*** GIVEN ENTRIES ***

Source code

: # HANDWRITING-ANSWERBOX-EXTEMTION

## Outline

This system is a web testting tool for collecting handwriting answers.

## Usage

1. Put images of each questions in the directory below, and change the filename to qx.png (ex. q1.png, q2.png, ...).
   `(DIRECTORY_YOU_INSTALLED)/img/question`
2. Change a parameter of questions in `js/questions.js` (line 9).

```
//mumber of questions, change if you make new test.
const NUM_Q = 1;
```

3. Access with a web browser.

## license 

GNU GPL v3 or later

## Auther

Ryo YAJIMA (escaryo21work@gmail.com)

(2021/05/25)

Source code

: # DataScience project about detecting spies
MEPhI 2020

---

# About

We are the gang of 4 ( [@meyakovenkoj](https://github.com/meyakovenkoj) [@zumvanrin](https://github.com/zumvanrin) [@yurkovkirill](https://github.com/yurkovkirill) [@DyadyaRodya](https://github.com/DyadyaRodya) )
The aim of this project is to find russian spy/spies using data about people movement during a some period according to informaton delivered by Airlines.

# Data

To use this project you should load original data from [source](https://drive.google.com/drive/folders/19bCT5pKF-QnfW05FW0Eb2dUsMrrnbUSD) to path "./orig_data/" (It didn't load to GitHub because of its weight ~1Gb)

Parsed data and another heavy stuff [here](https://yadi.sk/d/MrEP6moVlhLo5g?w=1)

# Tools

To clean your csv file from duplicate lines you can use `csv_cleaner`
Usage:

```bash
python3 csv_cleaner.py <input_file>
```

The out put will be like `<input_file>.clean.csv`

*** End of GIVEN ENTRIES ***

_TASK OBJECTIVE_
Write the records again exactly as they stand.

_SOLVED EXERCISE_
Source code

: # HANDWRITING-ANSWERBOX-EXTEMTION

## Outline

This system is a web testting tool for collecting handwriting answers.

## Usage

1. Put images of each questions in the directory below, and change the filename to qx.png (ex. q1.png, q2.png, ...).
   `(DIRECTORY_YOU_INSTALLED)/img/question`
2. Change a parameter of questions in `js/questions.js` (line 9).

```
//mumber of questions, change if you make new test.
const NUM_Q = 1;
```

3. Access with a web browser.

## license 

GNU GPL v3 or later

## Auther

Ryo YAJIMA (escaryo21work@gmail.com)

(2021/05/25)

Source code

: # DataScience project about detecting spies
MEPhI 2020

---

# About

We are the gang of 4 ( [@meyakovenkoj](https://github.com/meyakovenkoj) [@zumvanrin](https://github.com/zumvanrin) [@yurkovkirill](https://github.com/yurkovkirill) [@DyadyaRodya](https://github.com/DyadyaRodya) )
The aim of this project is to find russian spy/spies using data about people movement during a some period according to informaton delivered by Airlines.

# Data

To use this project you should load original data from [source](https://drive.google.com/drive/folders/19bCT5pKF-QnfW05FW0Eb2dUsMrrnbUSD) to path "./orig_data/" (It didn't load to GitHub because of its weight ~1Gb)

Parsed data and another heavy stuff [here](https://yadi.sk/d/MrEP6moVlhLo5g?w=1)

# Tools

To clean your csv file from duplicate lines you can use `csv_cleaner`
Usage:

```bash
python3 csv_cleaner.py <input_file>
```

The out put will be like `<input_file>.clean.csv`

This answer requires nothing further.